Ross Spano, the Republican candidate for Florida’s 15th Congressional District, is calling out his opponent for hypocrisy in her latest campaign ad.
In the ad released Wednesday, Kirsten Carlson touts her record fighting against crime and corruption and willingness to stand up to special interests.
One of her talking points — that she fought out-of-state orange juice manufacturers in the late 80s — is causing Spano to do a double take.
“She’s touting and claiming that this is something she’s done as a good thing for kids, but she’s talking out of both sides of her mouth,” he said Wednesday.
Carlson led a high-profile battle against orange juice manufacturers that led to stricter labeling regulations after public schools began purchasing out-of-state juice “adulterated” with additives but still labeled as 100 percent pure.
But in late 2011, Carlson took on another battle. This time she asked the federal Food and Drug Administration to change the way it tested imported orange juice for banned or otherwise regulated substances.
The United States was importing highly concentrated orange juice from Brazil, which is along with Florida one of the top two manufacturers of the citrus juice.

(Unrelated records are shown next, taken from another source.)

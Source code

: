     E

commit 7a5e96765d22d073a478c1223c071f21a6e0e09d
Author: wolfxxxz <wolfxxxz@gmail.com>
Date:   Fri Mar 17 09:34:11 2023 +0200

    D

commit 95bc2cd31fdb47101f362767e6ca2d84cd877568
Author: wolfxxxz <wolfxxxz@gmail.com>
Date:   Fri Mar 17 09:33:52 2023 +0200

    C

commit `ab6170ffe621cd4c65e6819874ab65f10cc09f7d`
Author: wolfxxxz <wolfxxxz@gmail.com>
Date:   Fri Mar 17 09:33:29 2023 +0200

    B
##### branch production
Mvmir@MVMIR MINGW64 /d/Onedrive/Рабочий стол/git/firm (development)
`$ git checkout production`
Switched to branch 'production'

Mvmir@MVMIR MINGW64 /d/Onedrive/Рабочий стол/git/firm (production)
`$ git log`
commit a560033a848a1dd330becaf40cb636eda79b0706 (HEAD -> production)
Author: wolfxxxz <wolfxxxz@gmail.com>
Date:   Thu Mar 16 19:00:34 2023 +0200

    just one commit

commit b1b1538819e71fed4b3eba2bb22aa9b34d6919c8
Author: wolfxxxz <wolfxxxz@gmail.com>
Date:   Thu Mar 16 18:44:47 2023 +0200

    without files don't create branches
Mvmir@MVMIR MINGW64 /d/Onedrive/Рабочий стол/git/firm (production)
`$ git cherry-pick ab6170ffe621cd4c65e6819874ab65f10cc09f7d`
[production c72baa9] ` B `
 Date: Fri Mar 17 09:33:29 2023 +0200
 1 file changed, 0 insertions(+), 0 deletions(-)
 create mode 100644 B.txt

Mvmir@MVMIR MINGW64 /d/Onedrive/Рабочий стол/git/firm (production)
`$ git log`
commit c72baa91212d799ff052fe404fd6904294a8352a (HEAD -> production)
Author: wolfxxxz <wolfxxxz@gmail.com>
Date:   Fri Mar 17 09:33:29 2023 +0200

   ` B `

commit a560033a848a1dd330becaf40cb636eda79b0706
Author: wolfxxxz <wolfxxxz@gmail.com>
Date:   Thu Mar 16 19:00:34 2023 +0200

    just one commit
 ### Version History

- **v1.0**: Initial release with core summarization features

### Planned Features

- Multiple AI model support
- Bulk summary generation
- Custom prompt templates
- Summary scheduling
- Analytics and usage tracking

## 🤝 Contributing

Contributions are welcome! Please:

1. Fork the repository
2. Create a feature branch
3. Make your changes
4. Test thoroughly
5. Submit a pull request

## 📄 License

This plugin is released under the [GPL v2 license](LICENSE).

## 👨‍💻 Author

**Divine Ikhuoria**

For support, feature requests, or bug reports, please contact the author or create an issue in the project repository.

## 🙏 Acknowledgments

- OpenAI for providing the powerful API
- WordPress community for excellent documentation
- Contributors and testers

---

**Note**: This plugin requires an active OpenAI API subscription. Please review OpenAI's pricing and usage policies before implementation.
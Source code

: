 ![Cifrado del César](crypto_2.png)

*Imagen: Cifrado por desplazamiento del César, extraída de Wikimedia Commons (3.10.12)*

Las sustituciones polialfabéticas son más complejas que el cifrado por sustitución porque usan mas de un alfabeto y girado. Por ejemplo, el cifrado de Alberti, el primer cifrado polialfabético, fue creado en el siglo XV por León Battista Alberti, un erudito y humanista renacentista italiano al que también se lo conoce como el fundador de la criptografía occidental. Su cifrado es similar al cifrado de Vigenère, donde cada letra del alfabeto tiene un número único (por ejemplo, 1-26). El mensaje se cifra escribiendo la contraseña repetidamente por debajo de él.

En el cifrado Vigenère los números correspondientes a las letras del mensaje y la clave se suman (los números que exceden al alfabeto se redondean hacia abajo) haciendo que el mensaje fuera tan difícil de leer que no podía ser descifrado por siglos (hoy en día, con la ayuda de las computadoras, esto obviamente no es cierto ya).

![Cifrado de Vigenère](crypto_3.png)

Brazilian orange juice tested positive for a fungicide called carbendazim that is banned in the U.S.
“It’s inconsistent to say that you’ve fought on behalf of children when you made an argument that they should permit an orange juice with a banned fungicide in it,” Spano said.
Carlson argues that’s not an accurate depiction of her work. At the time Carlson was general counsel for the Florida Citrus Processors trade association that imported juice from Brazil to supplement its supply and use an alternative strain of oranges in juice to enhance flavor and color.

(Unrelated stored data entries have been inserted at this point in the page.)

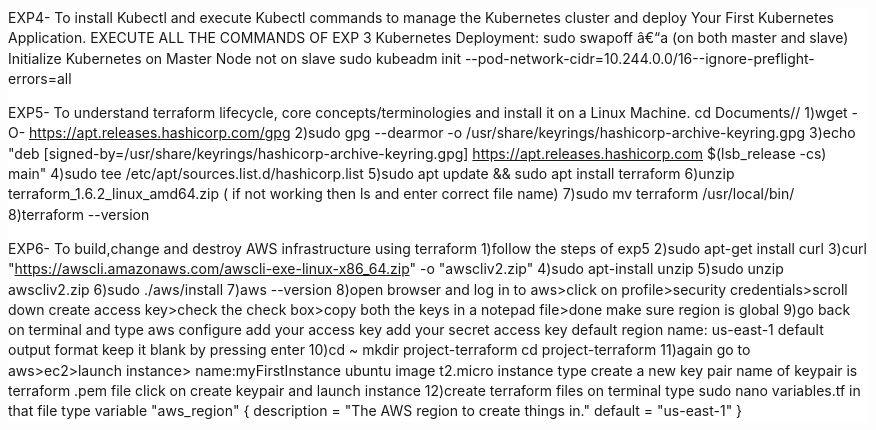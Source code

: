 

EXP4- To install Kubectl and execute Kubectl commands to manage the Kubernetes cluster and deploy Your First Kubernetes Application.
EXECUTE ALL THE COMMANDS OF EXP 3
Kubernetes Deployment: 
sudo swapoff â€“a (on both master and slave)
Initialize Kubernetes on Master Node not on slave 
sudo kubeadm init --pod-network-cidr=10.244.0.0/16--ignore-preflight-errors=all




EXP5- To understand terraform lifecycle, core concepts/terminologies and install it on a Linux Machine.
cd Documents/<your file>/
1)wget -O- https://apt.releases.hashicorp.com/gpg
2)sudo gpg --dearmor -o /usr/share/keyrings/hashicorp-archive-keyring.gpg
3)echo "deb [signed-by=/usr/share/keyrings/hashicorp-archive-keyring.gpg] https://apt.releases.hashicorp.com $(lsb_release -cs) main"
4)sudo tee /etc/apt/sources.list.d/hashicorp.list
5)sudo apt update && sudo apt install terraform
6)unzip terraform_1.6.2_linux_amd64.zip ( if not working then ls and enter correct file name)
7)sudo mv terraform /usr/local/bin/
8)terraform --version



EXP6- To build,change and destroy AWS infrastructure using terraform
1)follow the steps of exp5
2)sudo apt-get install curl
3)curl "https://awscli.amazonaws.com/awscli-exe-linux-x86_64.zip" -o "awscliv2.zip"
4)sudo apt-install unzip
5)sudo unzip awscliv2.zip
6)sudo ./aws/install
7)aws --version
8)open browser and log in to aws>click on profile>security credentials>scroll down create access key>check the check box>copy both the keys in a notepad file>done
make sure region is global
9)go back on terminal and type
aws configure
add your access key
add your secret access key 
default region name: us-east-1 
default output format keep it blank by pressing enter
10)cd ~
mkdir project-terraform
cd project-terraform
11)again go to aws>ec2>launch instance>
name:myFirstInstance <make sure to keep this name only as its the same name in config files>
ubuntu image
t2.micro instance type 
create a new key pair 
name of keypair is terraform
.pem file 
click on create keypair
and launch instance
12)create terraform files on terminal type
sudo nano variables.tf
in that file type
variable "aws_region" {
   description = "The AWS region to create things in."
   default = "us-east-1"
}
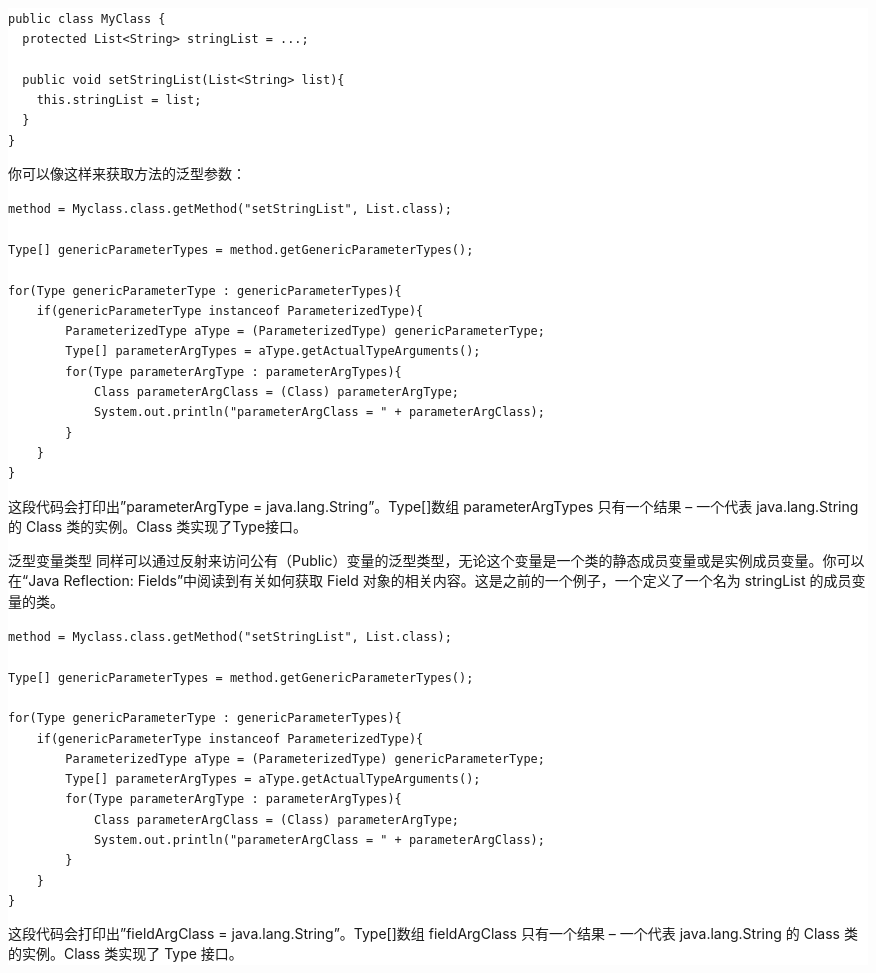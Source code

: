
 ```
public class MyClass {
  protected List<String> stringList = ...;

  public void setStringList(List<String> list){
    this.stringList = list;
  }
}
```
你可以像这样来获取方法的泛型参数：

```
method = Myclass.class.getMethod("setStringList", List.class);

Type[] genericParameterTypes = method.getGenericParameterTypes();

for(Type genericParameterType : genericParameterTypes){
    if(genericParameterType instanceof ParameterizedType){
        ParameterizedType aType = (ParameterizedType) genericParameterType;
        Type[] parameterArgTypes = aType.getActualTypeArguments();
        for(Type parameterArgType : parameterArgTypes){
            Class parameterArgClass = (Class) parameterArgType;
            System.out.println("parameterArgClass = " + parameterArgClass);
        }
    }
}
```
这段代码会打印出”parameterArgType = java.lang.String”。Type[]数组 parameterArgTypes 只有一个结果 – 一个代表 java.lang.String 的 Class 类的实例。Class 类实现了Type接口。

泛型变量类型
同样可以通过反射来访问公有（Public）变量的泛型类型，无论这个变量是一个类的静态成员变量或是实例成员变量。你可以在“Java Reflection: Fields”中阅读到有关如何获取 Field 对象的相关内容。这是之前的一个例子，一个定义了一个名为 stringList 的成员变量的类。


```
method = Myclass.class.getMethod("setStringList", List.class);

Type[] genericParameterTypes = method.getGenericParameterTypes();

for(Type genericParameterType : genericParameterTypes){
    if(genericParameterType instanceof ParameterizedType){
        ParameterizedType aType = (ParameterizedType) genericParameterType;
        Type[] parameterArgTypes = aType.getActualTypeArguments();
        for(Type parameterArgType : parameterArgTypes){
            Class parameterArgClass = (Class) parameterArgType;
            System.out.println("parameterArgClass = " + parameterArgClass);
        }
    }
}
```
这段代码会打印出”fieldArgClass = java.lang.String”。Type[]数组 fieldArgClass 只有一个结果 – 一个代表 java.lang.String 的 Class 类的实例。Class 类实现了 Type 接口。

But shipments were being turned away because they contained carbendazim. The batches turned away were highly concentrated formulas manufactured specifically for export to lower shipping costs by removing as much water as possible. The juice was even more concentrated than the frozen cans of concentrated orange juice consumers buy at the grocery store.
Meanwhile, single strength juice, the type that’s ready to drink as-is without diluting it, was passing FDA testing standards.

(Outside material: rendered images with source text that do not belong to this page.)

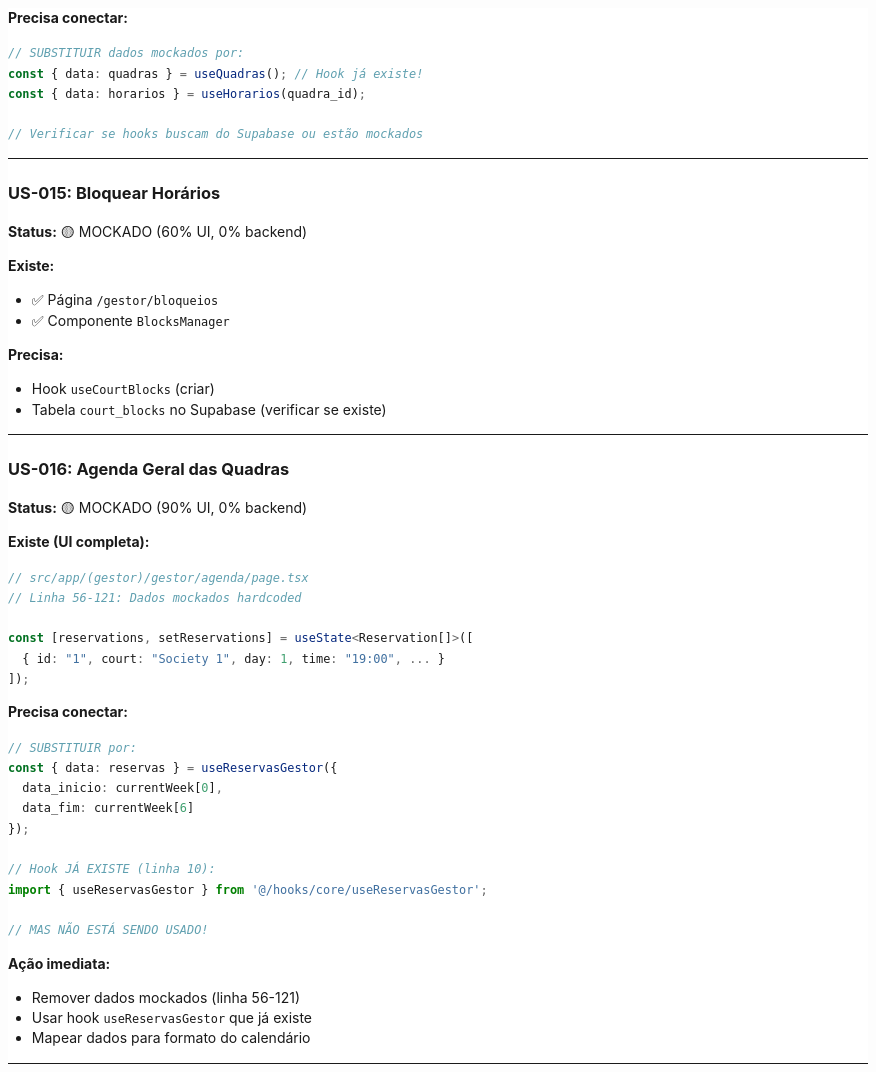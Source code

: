 **Precisa conectar:**
```typescript
// SUBSTITUIR dados mockados por:
const { data: quadras } = useQuadras(); // Hook já existe!
const { data: horarios } = useHorarios(quadra_id);

// Verificar se hooks buscam do Supabase ou estão mockados
```

---

### US-015: Bloquear Horários
**Status:** 🟡 MOCKADO (60% UI, 0% backend)

**Existe:**
- ✅ Página `/gestor/bloqueios`
- ✅ Componente `BlocksManager`

**Precisa:**
- Hook `useCourtBlocks` (criar)
- Tabela `court_blocks` no Supabase (verificar se existe)

---

### US-016: Agenda Geral das Quadras
**Status:** 🟡 MOCKADO (90% UI, 0% backend)

**Existe (UI completa):**
```typescript
// src/app/(gestor)/gestor/agenda/page.tsx
// Linha 56-121: Dados mockados hardcoded

const [reservations, setReservations] = useState<Reservation[]>([
  { id: "1", court: "Society 1", day: 1, time: "19:00", ... }
]);
```

**Precisa conectar:**
```typescript
// SUBSTITUIR por:
const { data: reservas } = useReservasGestor({
  data_inicio: currentWeek[0],
  data_fim: currentWeek[6]
});

// Hook JÁ EXISTE (linha 10):
import { useReservasGestor } from '@/hooks/core/useReservasGestor';

// MAS NÃO ESTÁ SENDO USADO!
```

**Ação imediata:**
- Remover dados mockados (linha 56-121)
- Usar hook `useReservasGestor` que já existe
- Mapear dados para formato do calendário

---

Carlson asked the FDA to test orange juice in the form meant to be consumed rather than in its concentrated form. Her request was ultimately declined, but Carlson sticks by her reasoning,
“This was a compliance issue, not a food safety issue,” Carlson said. “As a trade association person, it was my job to try to resolve things for the benefit of the entire industry. We didn’t want them to be suffering irreparable harm because of a willy-nilly interpretation of testing standards.”
Carlson’s campaign fired back that it was Spano whose campaigning was hypocritical. Spano’s campaign updated its website after winning the primary election against three other Republicans. The website used to contain issue tabs for topics attractive to the party’s conservative base.
Those included topics on President Donald Trump, guns and abortion. Those tabs are no longer on the website, an omission the Carlson campaign says is misleading to voters.
But Spano’s campaign chalks it up to typical campaign strategy.
“These are the messages that the people want to hear. They’re the messages that are important to me,” Spano said.
It is not uncommon for campaigns to shift to the middle on policy issues during a general election campaign when their message much reach a broader electorate. This is particularly true in Florida, where primary elections are closed — meaning a registered Republican can only vote in Republican primaries.
CD 15 boundaries encompass parts of Polk and Hillsborough counties. It covers Brandon and Polk City as well as Lakeland and Dover, where Spano lives. The district is highly conservative. The district favored Donald Trump 10 percent in 2016, but Spano and Carlson are polling within the margin of error with Spano only having a slight edge over his Democratic opponent.